IV. Murad, onun hicivlerini topladığı Siham-ı Kaza (Kaza Okları) adlı eserini okurken, sarayın yakınlarına düşen bir yıldırımı uğursuzluk şeklinde yorumlayanların etkisinde kalarak, ondan sonra şaire hiciv yazmayı yasakladı. Daha sonra da onu Edirne’ye sürgüne yolladı.
Burada Muradiye mütevellisi olan Nef’î, Sultan’ın Edirne ziyareti sırasında ona sunduğu kaside ile affını istedi ve tekrar İstanbul’a döndü. Cizye (Müslüman olmayanlardan alınan vergi) muhasebeciliği yapmaya başlayan şairin verdiği sözü tutamaması hayatına mal oldu.
Vezir Bayram Paşa hakkında yazdığı bir hicviye nedeniyle, Paşa tarafından sarayın odunluğunda boğdurularak cesedi denize attırıldı. Ölüm tarihi ebcedle şöyle düşürülmüştür:
Edebiyatımızın en usta övgü ve yergi şairi sayılan Nef’î, başarılı kasideleri ve özellikle hicivlerindeki sağlam tekniği, samimi ve cesurca söyleyişiyle bu alanda zirveye çıktı. Onun savaş tasvirlerini okuyanlar, top seslerini ve kılıç şakırtılarını duyar gibi olmuşlardır.
Meydan okuyan yiğitçe ifadeleri Namık Kemal’i etkilemiş, kendisine nazireler yazmasına sebep olmuştur.
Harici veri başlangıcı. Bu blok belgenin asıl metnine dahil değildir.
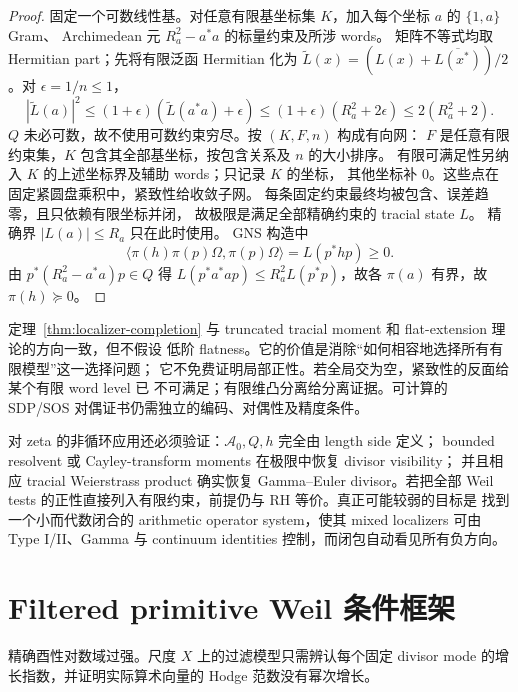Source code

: \documentclass[UTF8,11pt,a4paper]{ctexart}
\theoremstyle{definition}
\theoremstyle{remark}
\newcommand{\1}{\mathbf 1}
\newcommand{\cA}{\mathcal A}
\begin{document}
\begin{proof}
固定一个可数线性基。对任意有限基坐标集 $K$，加入每个坐标 $a$ 的 $\{1,a\}$ Gram、
Archimedean 元 $R_a^2-a^*a$ 的标量约束及所涉 words。
矩阵不等式均取 Hermitian part；先将有限泛函 Hermitian 化为
$\widetilde L(x)=(L(x)+\overline{L(x^*)})/2$。对 $\epsilon=1/n\le1$，
\[
|\widetilde L(a)|^2\le(1+\epsilon)(\widetilde L(a^*a)+\epsilon)
\le(1+\epsilon)(R_a^2+2\epsilon)\le2(R_a^2+2).
\]
$Q$ 未必可数，故不使用可数约束穷尽。按 $(K,F,n)$ 构成有向网：
$F$ 是任意有限约束集，$K$ 包含其全部基坐标，按包含关系及 $n$ 的大小排序。
有限可满足性另纳入 $K$ 的上述坐标界及辅助 words；只记录 $K$ 的坐标，
其他坐标补 $0$。这些点在固定紧圆盘乘积中，紧致性给收敛子网。
每条固定约束最终均被包含、误差趋零，且只依赖有限坐标并闭，
故极限是满足全部精确约束的 tracial state $L$。
精确界 $|L(a)|\le R_a$ 只在此时使用。
GNS 构造中
\[
 \langle\pi(h)\pi(p)\Omega,\pi(p)\Omega\rangle=L(p^*hp)\ge0.
\]
由 $p^*(R_a^2-a^*a)p\in Q$ 得 $L(p^*a^*ap)\le R_a^2L(p^*p)$，故各 $\pi(a)$ 有界，故 $\pi(h)\succeq0$。
\end{proof}

定理~\ref{thm:localizer-completion} 与 truncated tracial moment 和
flat-extension 理论的方向一致\cite{BurgdorfKlep,MourrainSchmudgen}，但不假设
低阶 flatness。它的价值是消除“如何相容地选择所有有限模型”这一选择问题；
它不免费证明局部正性。若全局交为空，紧致性的反面给某个有限 word level 已
不可满足；有限维凸分离给分离证据。可计算的 SDP/SOS 对偶证书仍需独立的编码、对偶性及精度条件。

对 zeta 的非循环应用还必须验证：$\cA_0,Q,h$ 完全由 length side 定义；
bounded resolvent 或 Cayley-transform moments 在极限中恢复 divisor visibility；
并且相应 tracial Weierstrass product 确实恢复 Gamma--Euler divisor。若把全部
Weil tests 的正性直接列入有限约束，前提仍与 RH 等价。真正可能较弱的目标是
找到一个小而代数闭合的 arithmetic operator system，使其 mixed localizers
可由 Type I/II、Gamma 与 continuum identities 控制，而闭包自动看见所有负方向。

\section{Filtered primitive Weil 条件框架}

精确酉性对数域过强。尺度 $X$ 上的过滤模型只需辨认每个固定 divisor mode 的增长指数，并证明实际算术向量的 Hodge 范数没有幂次增长。
\end{document}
Dîvan şairlerinin çoğunda görülen gizli ve karışık edebî sanatlar Nef’î’de yoktur. Mübalağayı sever, sürekli kendini ön plana çıkararak yazar.
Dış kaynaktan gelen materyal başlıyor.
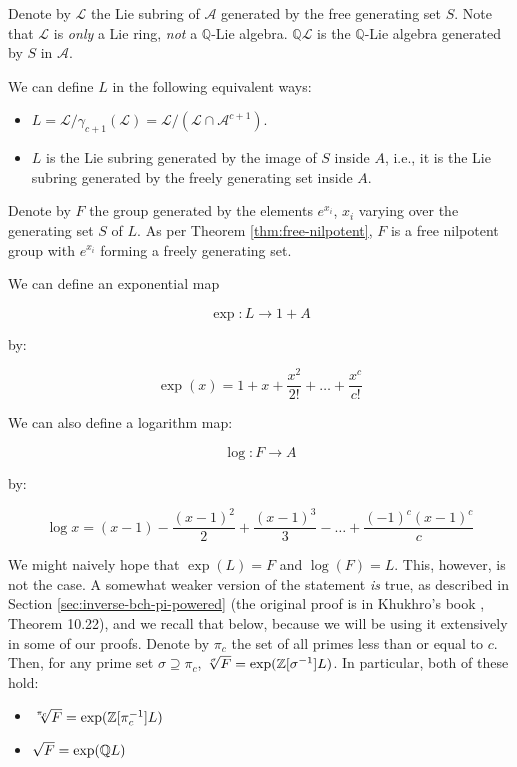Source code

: Denote by $\mathcal{L}$ the Lie subring of $\mathcal{A}$ generated by
the free generating set $S$. Note that $\mathcal{L}$ is {\em only} a
Lie ring, {\em not} a $\mathbb{Q}$-Lie
algebra. $\mathbb{Q}\mathcal{L}$ is the $\mathbb{Q}$-Lie algebra
generated by $S$ in $\mathcal{A}$.

We can define $L$ in the following equivalent ways:

\begin{itemize}
\item $L = \mathcal{L}/\gamma_{c+1}(\mathcal{L}) =
  \mathcal{L}/(\mathcal{L} \cap \mathcal{A}^{c+1})$.
\item $L$ is the Lie subring generated by the image of $S$ inside $A$,
  i.e., it is the Lie subring generated by the freely generating set
  inside $A$.
\end{itemize}

Denote by $F$ the group generated by the elements $e^{x_i}$, $x_i$
varying over the generating set $S$ of $L$. As per Theorem
\ref{thm:free-nilpotent}, $F$ is a free nilpotent group with $e^{x_i}$
forming a freely generating set.

We can define an exponential map

$$\exp:L \to 1 + A$$

by:

$$\exp(x) = 1 + x + \frac{x^2}{2!} + \dots + \frac{x^c}{c!}$$

We can also define a logarithm map:

$$\log:F \to A$$

by:

$$\log x = (x - 1) - \frac{(x - 1)^2}{2} + \frac{(x - 1)^3}{3} - \dots + \frac{(-1)^c(x - 1)^c}{c}$$

We might naively hope that $\exp(L) = F$ and $\log(F) = L$. This,
however, is not the case. A somewhat weaker version of the statement
{\em is} true, as described in Section
\ref{sec:inverse-bch-pi-powered} (the original proof is in Khukhro's
book \cite{Khukhro}, Theorem 10.22), and we recall that below, because
we will be using it extensively in some of our proofs. Denote by
$\pi_c$ the set of all primes less than or equal to $c$. Then, for any
prime set $\sigma \supseteq \pi_c$, $\sqrt[\sigma]{F} =
\exp(\mathbb{Z}[\sigma^{-1}]L)$. In particular, both of these hold:

\begin{itemize}
\item $\sqrt[\pi_c]{F} = \exp(\mathbb{Z}[\pi_c^{-1}]L)$
\item $\sqrt{F} = \exp(\mathbb{Q} L)$ 
\end{itemize}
Bu, kendi sanatına ve şahsiyetine saygısının, güveninin ve kimseden geri kalmaya dayanamayan gururlu benliğinin ifadesi olarak görülür. IV. Murad’a, “Sen ne büyük bir hükümdarsın ki benim gibi bir şair tarafından methediliyorsun” diyebilecek bir özgüvene sahiptir.
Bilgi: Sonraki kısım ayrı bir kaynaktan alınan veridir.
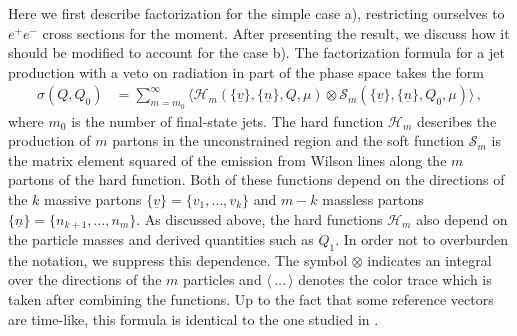 \documentclass[11pt,a4paper]{article}
\begin{document}
Here we first describe factorization for the simple case a), restricting ourselves to $e^+e^-$ cross sections for the moment. After presenting the result, we discuss how it should be modified to account for the case b). The factorization formula for a jet production with a veto on radiation in part of the phase space takes the form
\begin{align}\label{eq:Q_1}
\sigma(Q, Q_0) &=  \sum_{m=m_0}^\infty \big\langle \bm{\mathcal{H}}_m(\{\underline{v}\},\{\underline{n}\},Q,\mu) \otimes \bm{\mathcal{S}}_m(\{\underline{v}\},\{\underline{n}\},Q_0,\mu) \big\rangle\, ,
\end{align}
where $m_0$ is the number of final-state jets. The hard function $\bm{\mathcal{H}}_m$ describes the production of $m$ partons in the unconstrained region and the soft function $\bm{\mathcal{S}}_m$ is the matrix element squared of the emission from Wilson lines along the $m$ partons of the hard function. Both of these functions depend on the directions of the $k$ massive partons $\{\underline{v}\}=\{v_{1},\dots,v_k\}$ and $m-k$ massless partons $\{\underline{n}\}=\{n_{k+1},\dots,n_m\}$. As discussed above, the hard functions $\bm{\mathcal{H}}_m$ also depend on the particle masses and derived quantities such as $Q_1$. In order not to overburden the notation, we suppress this dependence. The symbol $\otimes$ indicates an integral over the directions of the $m$ particles and $\langle \,\dots\, \rangle$ denotes the color trace which is taken after combining the functions. Up to the fact that some reference vectors are time-like, this formula is identical to the one studied in \cite{Becher:2016mmh,Balsiger:2018ezi,Balsiger:2019tne}.
\end{document}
Siham-ı Kaza’sında başta babası olmak üzere, devrinin bütün ileri gelenlerini ağır ve alaycı biçimde hicvetmektedir. Babası Mehmet Bey’in de şair olduğu, Kırım Hanı’nın nedimi (sohbet arkadaşı) olarak genellikle rahat bir hayat sürdüğü,
bazen de yeterince yardım göremediği bu eserinden anlaşılmaktadır. Nef’î’nin, bahar tasvirlerinde de çok başarılı olduğu, mevsimin canlılık ve hareketliliğini mısraların akışında güçlü biçimde hissettirdiği görülür.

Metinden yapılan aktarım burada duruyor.